§ **Work instruction**
Write only the number of lines in the records beneath that hold "exchange".

--------------------------------

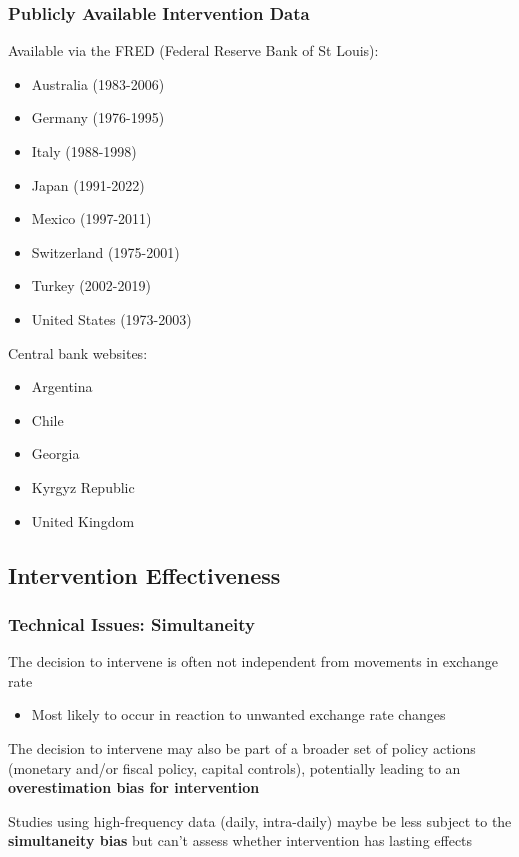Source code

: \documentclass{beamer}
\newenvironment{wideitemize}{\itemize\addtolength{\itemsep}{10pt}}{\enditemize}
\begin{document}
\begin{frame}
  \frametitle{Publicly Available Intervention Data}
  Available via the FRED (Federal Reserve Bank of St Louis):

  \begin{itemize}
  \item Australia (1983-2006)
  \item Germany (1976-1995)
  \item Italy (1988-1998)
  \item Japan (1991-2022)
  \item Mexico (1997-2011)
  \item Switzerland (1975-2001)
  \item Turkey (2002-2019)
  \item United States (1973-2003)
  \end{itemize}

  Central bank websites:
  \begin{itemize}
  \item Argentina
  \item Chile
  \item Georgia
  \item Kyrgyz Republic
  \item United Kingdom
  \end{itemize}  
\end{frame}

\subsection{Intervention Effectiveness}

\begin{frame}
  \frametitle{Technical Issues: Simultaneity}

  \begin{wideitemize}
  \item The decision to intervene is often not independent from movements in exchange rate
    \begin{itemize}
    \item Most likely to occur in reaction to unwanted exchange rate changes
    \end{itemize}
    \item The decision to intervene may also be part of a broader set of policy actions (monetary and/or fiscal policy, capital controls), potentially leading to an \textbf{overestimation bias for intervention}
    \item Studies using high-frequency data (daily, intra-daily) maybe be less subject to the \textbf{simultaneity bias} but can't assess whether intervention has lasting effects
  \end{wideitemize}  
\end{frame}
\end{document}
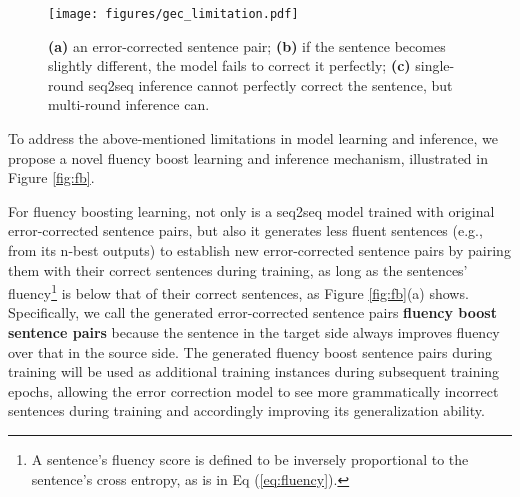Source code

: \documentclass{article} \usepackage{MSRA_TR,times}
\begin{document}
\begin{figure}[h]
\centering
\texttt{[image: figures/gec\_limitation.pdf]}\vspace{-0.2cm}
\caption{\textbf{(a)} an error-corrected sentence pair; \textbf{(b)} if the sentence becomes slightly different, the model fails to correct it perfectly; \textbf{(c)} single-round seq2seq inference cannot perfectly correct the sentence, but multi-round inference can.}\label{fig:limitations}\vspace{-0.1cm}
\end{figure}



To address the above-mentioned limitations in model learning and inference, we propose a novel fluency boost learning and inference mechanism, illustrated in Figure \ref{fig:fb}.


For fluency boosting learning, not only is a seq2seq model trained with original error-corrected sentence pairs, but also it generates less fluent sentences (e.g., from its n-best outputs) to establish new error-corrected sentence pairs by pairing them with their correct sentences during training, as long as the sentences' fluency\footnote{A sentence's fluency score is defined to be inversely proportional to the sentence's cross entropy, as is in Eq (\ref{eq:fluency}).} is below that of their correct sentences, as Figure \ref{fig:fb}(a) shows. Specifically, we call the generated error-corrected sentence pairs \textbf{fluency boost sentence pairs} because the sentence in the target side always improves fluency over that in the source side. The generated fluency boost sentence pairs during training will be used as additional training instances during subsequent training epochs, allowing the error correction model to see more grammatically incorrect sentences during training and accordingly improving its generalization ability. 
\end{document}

--------------------------------

§ **Solution for this problem**
2